**Assignment**: If a picture appears in the records below, drop it, and reproduce everything else exactly.
Start of Extracted data
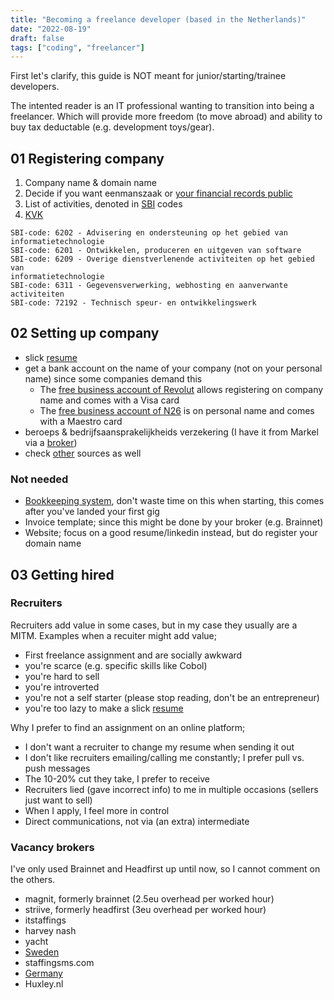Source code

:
 ```yaml
---
title: "Becoming a freelance developer (based in the Netherlands)"
date: "2022-08-19"
draft: false
tags: ["coding", "freelancer"]
---
```


First let's clarify, this guide is NOT meant for junior/starting/trainee developers.

The intented reader is an IT professional wanting to transition into being a freelancer.
Which will provide more freedom (to move abroad) and ability to buy tax deductable
(e.g. development toys/gear).


## 01 Registering company

1. Company name & domain name
2. Decide if you want eenmanszaak or [your financial records public](https://www.kvk.nl/deponeren/jaarrekening-wel-of-niet-deponeren/)
3. List of activities, denoted in [SBI](https://www.kvk.nl/overzicht-standaard-bedrijfsindeling/) codes
4. [KVK](https://www.kvk.nl/inschrijven-en-wijzigen/inschrijven/)

```
SBI-code: 6202 - Advisering en ondersteuning op het gebied van informatietechnologie
SBI-code: 6201 - Ontwikkelen, produceren en uitgeven van software
SBI-code: 6209 - Overige dienstverlenende activiteiten op het gebied van 
informatietechnologie
SBI-code: 6311 - Gegevensverwerking, webhosting en aanverwante activiteiten
SBI-code: 72192 - Technisch speur- en ontwikkelingswerk
```


## 02 Setting up company

- slick [resume](https://lentink.consulting/#resume)
- get a bank account on the name of your company (not on your personal name) since some companies demand this
  - The [free business account of Revolut](https://www.revolut.com/business/business-account) allows registering on company name and comes with a Visa card
  - The [free business account of N26](https://n26.com/en-eu/free-business-bank-account) is on personal name and comes with a Maestro card
- beroeps & bedrijfsaansprakelijkheids verzekering (I have it from Markel via a [broker](https://www.henst-lunsen.nl))
- check [other](https://www.kvk.nl/advies-en-informatie/bedrijf-runnen/checklist-aan-de-slag/) sources as well


### Not needed

- [Bookkeeping system](https://www.e-boekhouden.nl/prijzen), don't waste time on this when starting, this comes after you've landed your first gig
- Invoice template; since this might be done by your broker (e.g. Brainnet)
- Website; focus on a good resume/linkedin instead, but do register your domain name


## 03 Getting hired

### Recruiters

Recruiters add value in some cases,
but in my case they usually are a MITM.
Examples when a recuiter might add value;

- First freelance assignment and are socially awkward
- you're scarce (e.g. specific skills like Cobol)
- you're hard to sell
- you're introverted
- you're not a self starter (please stop reading, don't be an entrepreneur)
- you're too lazy to make a slick [resume](https://lentink.consulting/#resume)

Why I prefer to find an assignment on an online platform;

- I don't want a recruiter to change my resume when sending it out
- I don't like recruiters emailing/calling me constantly; I prefer pull vs. push messages
- The 10-20% cut they take, I prefer to receive
- Recruiters lied (gave incorrect info) to me in multiple occasions (sellers just want to sell)
- When I apply, I feel more in control
- Direct communications, not via (an extra) intermediate


### Vacancy brokers

I've only used Brainnet and Headfirst up until now,
so I cannot comment on the others.

- magnit, formerly brainnet (2.5eu overhead per worked hour)
- striive, formerly headfirst (3eu overhead per worked hour)
- itstaffings
- harvey nash
- yacht
- [Sweden](https://app.verama.com/en/job-requests)
- staffingsms.com
- [Germany](https://www.hays.de/en/)
- Huxley.nl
End of Extracted data
**Result of the exercise**:
Source code

:
 ```yaml
---
title: "Becoming a freelance developer (based in the Netherlands)"
date: "2022-08-19"
draft: false
tags: ["coding", "freelancer"]
---
```


First let's clarify, this guide is NOT meant for junior/starting/trainee developers.

The intented reader is an IT professional wanting to transition into being a freelancer.
Which will provide more freedom (to move abroad) and ability to buy tax deductable
(e.g. development toys/gear).


## 01 Registering company

1. Company name & domain name
2. Decide if you want eenmanszaak or [your financial records public](https://www.kvk.nl/deponeren/jaarrekening-wel-of-niet-deponeren/)
3. List of activities, denoted in [SBI](https://www.kvk.nl/overzicht-standaard-bedrijfsindeling/) codes
4. [KVK](https://www.kvk.nl/inschrijven-en-wijzigen/inschrijven/)

```
SBI-code: 6202 - Advisering en ondersteuning op het gebied van informatietechnologie
SBI-code: 6201 - Ontwikkelen, produceren en uitgeven van software
SBI-code: 6209 - Overige dienstverlenende activiteiten op het gebied van 
informatietechnologie
SBI-code: 6311 - Gegevensverwerking, webhosting en aanverwante activiteiten
SBI-code: 72192 - Technisch speur- en ontwikkelingswerk
```


## 02 Setting up company

- slick [resume](https://lentink.consulting/#resume)
- get a bank account on the name of your company (not on your personal name) since some companies demand this
  - The [free business account of Revolut](https://www.revolut.com/business/business-account) allows registering on company name and comes with a Visa card
  - The [free business account of N26](https://n26.com/en-eu/free-business-bank-account) is on personal name and comes with a Maestro card
- beroeps & bedrijfsaansprakelijkheids verzekering (I have it from Markel via a [broker](https://www.henst-lunsen.nl))
- check [other](https://www.kvk.nl/advies-en-informatie/bedrijf-runnen/checklist-aan-de-slag/) sources as well


### Not needed

- [Bookkeeping system](https://www.e-boekhouden.nl/prijzen), don't waste time on this when starting, this comes after you've landed your first gig
- Invoice template; since this might be done by your broker (e.g. Brainnet)
- Website; focus on a good resume/linkedin instead, but do register your domain name


## 03 Getting hired

### Recruiters

Recruiters add value in some cases,
but in my case they usually are a MITM.
Examples when a recuiter might add value;

- First freelance assignment and are socially awkward
- you're scarce (e.g. specific skills like Cobol)
- you're hard to sell
- you're introverted
- you're not a self starter (please stop reading, don't be an entrepreneur)
- you're too lazy to make a slick [resume](https://lentink.consulting/#resume)

Why I prefer to find an assignment on an online platform;

- I don't want a recruiter to change my resume when sending it out
- I don't like recruiters emailing/calling me constantly; I prefer pull vs. push messages
- The 10-20% cut they take, I prefer to receive
- Recruiters lied (gave incorrect info) to me in multiple occasions (sellers just want to sell)
- When I apply, I feel more in control
- Direct communications, not via (an extra) intermediate


### Vacancy brokers

I've only used Brainnet and Headfirst up until now,
so I cannot comment on the others.

- magnit, formerly brainnet (2.5eu overhead per worked hour)
- striive, formerly headfirst (3eu overhead per worked hour)
- itstaffings
- harvey nash
- yacht
- [Sweden](https://app.verama.com/en/job-requests)
- staffingsms.com
- [Germany](https://www.hays.de/en/)
- Huxley.nl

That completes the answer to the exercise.